Enerjinin başlıca kaynakları karbonhidratlardır. Çabuk ve verimli bir şekilde enerjiye dönüşürler.  En iyi karbonhidrat kaynakları; Meyve, ekmek, makarna, pirinç, mısır, tam tahıllı yiyecekler, kuru baklagillerdir. Besinlerde buluna yağlarda enerji gereksinimi için kullanılmaktadır. Fakat en çok enerji karbonhidratlardan gelmelidir.

Yaşamsal Önemi Olan Vitaminler...
Karbonhidratlar insan yaşamını yakıtıysa vitaminlerde bujileridir. Gebelik süresince belirli vitaminlere olan gereksinim artmaktadır. Belirli vitaminler, yeni bir yaşamın oluşumunda etkili olan hücre bölünmesi için özellikle önemlidir.

Folat ve Folik Asit
Sağlıklı bir gebelik için bütün besin öğeleri önemlidir. Fakat folat ve folik asidin ayrı bir önemi olduğu bilinmektedir. Yeni hücrelerin oluşturulabilmesi için vücudumuzun folata ihtiyacı vardır. Gebelik sırasında folat, bebeğinizin omuriliğini oluşturan nöral tüpün gelişmesine yardımcı olur. Nöral tüp, gebe kaldıktan hemen sonra şekillenmeye başlar. Gebeliğin ilk haftaları ve ilk üç ayı sırasında yeteri kadar folat tüketen kadınlarda spina bifida gibi nöral tüp defektli bebek doğurma riski azalabilir. Kadınlar doğurganlık yıllarında folik asit ile zenginleştirilmiş yiyecekler ve/veya vitamin suplemanları, ek olarak doğal folat içeren yiyeceklerle birlikte günde 400 mikro gram folikasit tüketmelidirler. Folata olan gereksinim hamilelik süresince ise 600 mcg a çıkmaktadır. En iyi folik asit kaynakları; yeşil yapraklı sebzeler, karaciğer, böbrek gibi organ etleri, pancar, brocoli, bamya, kurubaklagiller, buğday embriyosudur.

A vitamini;
Sizin ve bebeğinizin tüm vücut dokularının ve hücrelerinin sağlığına ve büyümesine katkıda bulunurlar. Gebeliğiniz süresince normal diyetiniz yeterli düzeyde A vitamini sağlamaktadır. Ekstra bir desteğe ihtiyacınız yoktur.

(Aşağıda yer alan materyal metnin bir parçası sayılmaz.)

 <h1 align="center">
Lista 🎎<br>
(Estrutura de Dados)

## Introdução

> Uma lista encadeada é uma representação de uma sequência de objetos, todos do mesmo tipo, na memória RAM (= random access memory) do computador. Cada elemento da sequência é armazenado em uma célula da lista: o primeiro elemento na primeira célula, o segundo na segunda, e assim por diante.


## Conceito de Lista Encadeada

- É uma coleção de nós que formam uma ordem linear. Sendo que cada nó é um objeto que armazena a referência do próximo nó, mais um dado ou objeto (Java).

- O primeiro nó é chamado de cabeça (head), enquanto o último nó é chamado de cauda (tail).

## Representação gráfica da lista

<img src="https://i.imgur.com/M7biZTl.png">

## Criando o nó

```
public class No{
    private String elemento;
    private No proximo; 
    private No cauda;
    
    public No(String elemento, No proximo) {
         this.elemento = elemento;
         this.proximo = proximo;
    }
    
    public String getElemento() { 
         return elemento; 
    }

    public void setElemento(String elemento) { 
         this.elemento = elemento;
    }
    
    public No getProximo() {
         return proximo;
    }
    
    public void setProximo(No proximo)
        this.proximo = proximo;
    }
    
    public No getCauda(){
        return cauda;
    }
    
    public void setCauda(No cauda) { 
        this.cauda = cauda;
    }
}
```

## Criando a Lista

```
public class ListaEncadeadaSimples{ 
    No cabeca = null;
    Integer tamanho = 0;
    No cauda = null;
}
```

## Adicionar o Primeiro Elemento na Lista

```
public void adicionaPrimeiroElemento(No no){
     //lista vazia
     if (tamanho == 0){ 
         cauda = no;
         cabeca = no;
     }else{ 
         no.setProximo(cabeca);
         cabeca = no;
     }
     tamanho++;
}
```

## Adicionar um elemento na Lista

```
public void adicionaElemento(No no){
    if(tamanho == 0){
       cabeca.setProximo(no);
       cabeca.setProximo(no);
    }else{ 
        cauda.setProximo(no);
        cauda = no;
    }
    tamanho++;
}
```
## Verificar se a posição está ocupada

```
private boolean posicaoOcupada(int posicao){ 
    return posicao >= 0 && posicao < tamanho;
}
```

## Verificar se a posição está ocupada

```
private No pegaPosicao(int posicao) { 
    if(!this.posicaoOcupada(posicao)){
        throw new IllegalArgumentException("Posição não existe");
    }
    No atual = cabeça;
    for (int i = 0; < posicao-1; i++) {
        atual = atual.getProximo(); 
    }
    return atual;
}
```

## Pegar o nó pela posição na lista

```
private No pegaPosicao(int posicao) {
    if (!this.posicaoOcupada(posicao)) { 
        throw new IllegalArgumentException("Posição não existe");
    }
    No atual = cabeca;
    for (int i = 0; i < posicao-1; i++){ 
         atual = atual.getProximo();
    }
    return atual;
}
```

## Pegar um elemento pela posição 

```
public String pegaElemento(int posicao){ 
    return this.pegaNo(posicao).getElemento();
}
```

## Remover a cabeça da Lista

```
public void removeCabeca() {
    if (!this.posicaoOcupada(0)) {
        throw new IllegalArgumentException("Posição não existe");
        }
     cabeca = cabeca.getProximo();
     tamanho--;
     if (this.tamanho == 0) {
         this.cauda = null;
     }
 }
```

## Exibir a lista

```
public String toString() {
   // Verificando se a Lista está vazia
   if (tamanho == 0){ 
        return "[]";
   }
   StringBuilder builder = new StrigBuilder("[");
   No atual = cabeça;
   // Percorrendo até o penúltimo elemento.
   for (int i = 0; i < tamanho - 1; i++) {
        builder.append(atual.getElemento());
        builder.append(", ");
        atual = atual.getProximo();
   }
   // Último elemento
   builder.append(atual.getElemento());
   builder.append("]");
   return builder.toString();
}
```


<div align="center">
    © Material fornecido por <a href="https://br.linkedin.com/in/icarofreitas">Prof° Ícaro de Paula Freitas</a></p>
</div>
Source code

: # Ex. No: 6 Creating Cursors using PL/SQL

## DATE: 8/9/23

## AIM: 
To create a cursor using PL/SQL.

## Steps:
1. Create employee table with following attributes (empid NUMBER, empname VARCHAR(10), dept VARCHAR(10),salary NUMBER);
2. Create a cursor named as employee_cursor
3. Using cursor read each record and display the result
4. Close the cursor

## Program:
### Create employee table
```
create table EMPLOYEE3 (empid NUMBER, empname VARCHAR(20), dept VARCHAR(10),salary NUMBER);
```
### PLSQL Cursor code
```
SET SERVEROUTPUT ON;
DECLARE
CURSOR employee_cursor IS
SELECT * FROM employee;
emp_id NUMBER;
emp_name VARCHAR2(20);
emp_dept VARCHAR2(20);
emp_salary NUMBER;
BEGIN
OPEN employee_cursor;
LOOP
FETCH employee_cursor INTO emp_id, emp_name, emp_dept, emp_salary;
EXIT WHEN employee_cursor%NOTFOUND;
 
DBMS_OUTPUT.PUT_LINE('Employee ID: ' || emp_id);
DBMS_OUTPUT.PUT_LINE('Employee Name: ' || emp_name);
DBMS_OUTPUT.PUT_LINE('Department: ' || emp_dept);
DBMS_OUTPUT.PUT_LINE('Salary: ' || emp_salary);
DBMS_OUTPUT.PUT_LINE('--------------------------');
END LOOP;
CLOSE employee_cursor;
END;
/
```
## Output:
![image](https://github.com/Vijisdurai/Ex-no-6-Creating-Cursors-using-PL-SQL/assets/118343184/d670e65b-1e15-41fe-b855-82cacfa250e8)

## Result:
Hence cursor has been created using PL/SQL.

En iyi A vitamini kaynakları; balık, yumurta, karaciğer ve kırmızı et, süt ve yoğurt A vitamininin, havuç, kayısı, kabak, kavun, şeftali gibi sarı besinler, ıspanak, brocoli, maydanoz, dereotu, roka, tere gibi yeşil sebze ve meyveler beta-karotenin en iyi kaynaklarıdır. (beta-karoten; A vitamininin ön maddesidir.)

B Grubu vitaminleri;
Gebelik süresince, sağlıklı bir gebelik için besinlerden gelen enerjinin kullanılmasında daha fazla Tiamin, Riboflavin ve Niasine gereksinim vardır. Yeni vücut hücrelerinin yapımında B6 vitaminine gereksiniminiz fazladır. En iyi kaynakları; et, makarna, pilav, kuru baklagiller, tam tahıllar, yeşil yapraklı sebzeler, süt, peynir, yoğurt, mantar, yerfıstığı, yumurtadır.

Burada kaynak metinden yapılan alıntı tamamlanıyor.